Il Mediterraneo affoga sommerso dai rifiuti e i pescatori che trovano sempre meno pesci potrebbero e vorrebbero fare la loro parte ma non possono, perché i rifiuti pescati accidentalmente o generati dall’attività di pesca sono considerati “speciali” e soggetti a una procedura di raccolta e trattamento complessa e onerosa che scoraggerebbe chiunque. Un problema che potrebbe essere risolto dalla tanto attesa Legge SalvaMare, che prevede la possibilità di conferire questi rifiuti in apposite strutture di raccolta, anche temporanee, allestite in prossimità degli ormeggi, e che andrebbe incontro agli obiettivi dell’Agenda 2030 dell’Ue per lo sviluppo sostenibile. È il messaggio che arriva da Slow Fish n. 10, evento dedicato agli ecosistemi acquatici, organizzata da Slow Food, nei giorni scorsi, a Genova.
A Slow Fish si è parlato anche di esempi concreti di sostenibilità e di futuro, di opportunità economiche e ambientali, come quella rappresentata dalla coltivazione e produzione delle alghe, usate fin dalla preistoria per l’alimentazione umana, da decenni in cosmetici e altri prodotti non alimentari e recentemente riscoperte come “novel food” dalle proprietà miracolose, proposte come l’ennesima promessa di alimentare le comunità più povere con cibi dal gran valore proteico, non più creando monocolture terrestri, ma tuffandosi nelle nuove praterie sommerse. Secondo gli esperti esistono tra 30.000 e 1 milione di esemplari di alghe, e della maggior parte di esse non sappiamo assolutamente nulla.
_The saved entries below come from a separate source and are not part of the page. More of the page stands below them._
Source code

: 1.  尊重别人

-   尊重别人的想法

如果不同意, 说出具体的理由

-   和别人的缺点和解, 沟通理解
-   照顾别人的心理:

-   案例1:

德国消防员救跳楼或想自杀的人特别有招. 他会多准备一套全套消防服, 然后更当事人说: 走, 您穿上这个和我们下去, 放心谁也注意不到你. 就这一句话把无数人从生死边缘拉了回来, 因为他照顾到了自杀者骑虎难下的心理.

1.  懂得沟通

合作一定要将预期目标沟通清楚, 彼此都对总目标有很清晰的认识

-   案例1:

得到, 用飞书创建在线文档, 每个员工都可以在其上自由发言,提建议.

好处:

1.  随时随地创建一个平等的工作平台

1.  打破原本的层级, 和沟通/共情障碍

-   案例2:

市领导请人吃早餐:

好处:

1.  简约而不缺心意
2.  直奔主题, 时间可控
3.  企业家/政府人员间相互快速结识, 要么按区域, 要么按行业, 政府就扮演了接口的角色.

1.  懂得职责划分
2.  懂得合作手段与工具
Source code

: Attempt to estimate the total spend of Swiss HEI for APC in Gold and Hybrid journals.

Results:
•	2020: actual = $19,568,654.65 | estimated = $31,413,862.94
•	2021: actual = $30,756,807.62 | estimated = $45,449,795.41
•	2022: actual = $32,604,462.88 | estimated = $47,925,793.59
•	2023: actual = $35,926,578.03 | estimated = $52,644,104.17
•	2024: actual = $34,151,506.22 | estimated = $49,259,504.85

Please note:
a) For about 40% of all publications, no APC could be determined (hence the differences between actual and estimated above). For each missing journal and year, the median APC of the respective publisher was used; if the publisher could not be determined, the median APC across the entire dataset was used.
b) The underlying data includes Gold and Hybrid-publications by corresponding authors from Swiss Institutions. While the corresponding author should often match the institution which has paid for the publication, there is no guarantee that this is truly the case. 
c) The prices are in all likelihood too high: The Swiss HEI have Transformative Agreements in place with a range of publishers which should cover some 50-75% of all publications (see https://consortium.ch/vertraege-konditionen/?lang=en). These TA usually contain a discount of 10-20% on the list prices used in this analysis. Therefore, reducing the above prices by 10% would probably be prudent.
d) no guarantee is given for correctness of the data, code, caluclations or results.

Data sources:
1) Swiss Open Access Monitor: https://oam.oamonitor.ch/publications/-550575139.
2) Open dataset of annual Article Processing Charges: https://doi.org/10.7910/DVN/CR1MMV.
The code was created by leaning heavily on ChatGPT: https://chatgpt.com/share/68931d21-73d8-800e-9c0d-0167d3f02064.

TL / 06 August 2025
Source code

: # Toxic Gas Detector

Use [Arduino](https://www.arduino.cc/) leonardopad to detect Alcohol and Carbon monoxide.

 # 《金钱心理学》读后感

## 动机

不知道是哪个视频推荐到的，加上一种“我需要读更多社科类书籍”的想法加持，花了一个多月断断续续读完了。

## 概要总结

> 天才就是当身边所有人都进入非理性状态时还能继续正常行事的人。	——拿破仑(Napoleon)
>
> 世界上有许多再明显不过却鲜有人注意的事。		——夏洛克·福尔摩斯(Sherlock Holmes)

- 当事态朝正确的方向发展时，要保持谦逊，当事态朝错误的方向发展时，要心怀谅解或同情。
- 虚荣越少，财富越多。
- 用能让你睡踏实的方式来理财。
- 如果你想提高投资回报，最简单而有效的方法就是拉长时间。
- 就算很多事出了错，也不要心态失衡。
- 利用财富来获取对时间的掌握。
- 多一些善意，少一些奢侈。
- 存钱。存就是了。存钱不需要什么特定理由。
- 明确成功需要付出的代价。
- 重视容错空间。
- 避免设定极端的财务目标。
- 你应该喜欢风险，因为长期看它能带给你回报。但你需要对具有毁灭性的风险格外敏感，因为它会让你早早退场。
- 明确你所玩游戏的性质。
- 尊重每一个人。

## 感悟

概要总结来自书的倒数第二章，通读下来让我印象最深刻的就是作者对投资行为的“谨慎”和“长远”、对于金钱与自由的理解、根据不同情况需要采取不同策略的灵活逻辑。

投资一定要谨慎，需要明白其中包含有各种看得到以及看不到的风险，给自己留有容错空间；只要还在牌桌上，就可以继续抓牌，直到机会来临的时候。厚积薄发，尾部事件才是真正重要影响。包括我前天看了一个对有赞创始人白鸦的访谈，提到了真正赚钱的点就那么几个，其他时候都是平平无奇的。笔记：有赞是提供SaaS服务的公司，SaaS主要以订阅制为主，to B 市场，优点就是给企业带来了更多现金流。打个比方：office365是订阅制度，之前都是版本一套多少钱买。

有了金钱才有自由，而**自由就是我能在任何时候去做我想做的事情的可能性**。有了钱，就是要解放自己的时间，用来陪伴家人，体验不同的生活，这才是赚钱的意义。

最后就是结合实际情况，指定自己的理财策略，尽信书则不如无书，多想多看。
Quelle che conosciamo, e coltiviamo, al momento perlopiù per il consumo umano, secondo gli ultimi studi fruttano globalmente circa 6 miliardi di dollari, con una crescita esponenziale anno dopo anno. I Paesi che praticano l’alghicoltura sono 50 (Cina e Indonesia guidano la classifica) con condizioni sociali e remunerazione per chi ci lavora ai minimi livelli per mantenere i prezzi bassi. Stati Uniti ed Europa, per parte loro, in questi ultimi anni stanno cercando di recuperare a gran ritmo.
La coltivazione di alghe è promossa dagli organismi internazionali come soluzione alla penuria di terre e di cibo a livello globale, come mitigante degli effetti dei cambiamenti climatici e dell’acidificazione delle acque oceaniche. Secondo la Banca mondiale, ad esempio, la coltivazione di 500.000 tonnellate di alghe arriverebbe a consumare 135 milioni di tonnellate di carbonio, che rappresenta il 3,2% della quantità assorbita dal mare a causa dell’emissione di gas serra. Tuttavia, non sempre gli effetti dell’introduzione di specie aliene lungo le barriere coralline degli oceani che ospitano queste distese galleggianti sono prevedibili. Diversi studi hanno confermato casi di distruzione degli ecosistemi e, conseguentemente, la privazione di sovranità alimentare e opportunità sociali ed economiche per le comunità della pesca che a quegli ecosistemi devono la propria sopravvivenza.
Le alghe stanno attirando anche l’attenzione degli chef. Antonio Labriola, 35 anni di Marsico Nuovo in Basilicata, psicologo criminale e consulente in ambito gastronomico a Torino, propone una antica ricetta fatta con mischiglio, cioè un mix di farine un tempo recuperate dai contadini nei mulini e arricchite con rimanenze di farine di legumi, ceci, lenticchie e cicerchie. Impreziosito con spirulina che, oltre a fornire un buon profumo di mare e un grande apporto proteico, unisce mare e terra. Con il mischiglio Antonio Labriola realizza pasta tradizionale, come cavatelli e ferricelli che condisce con il buon pescato delle Comunità della pesca lucane e con gli immancabili peperoni cruschi, ingredienti che ben rappresentano l’indissolubile interconnessione tra mare e terra. Raccontando un mondo antico, ma in parte nuovo, che dal mare arriva al piatto.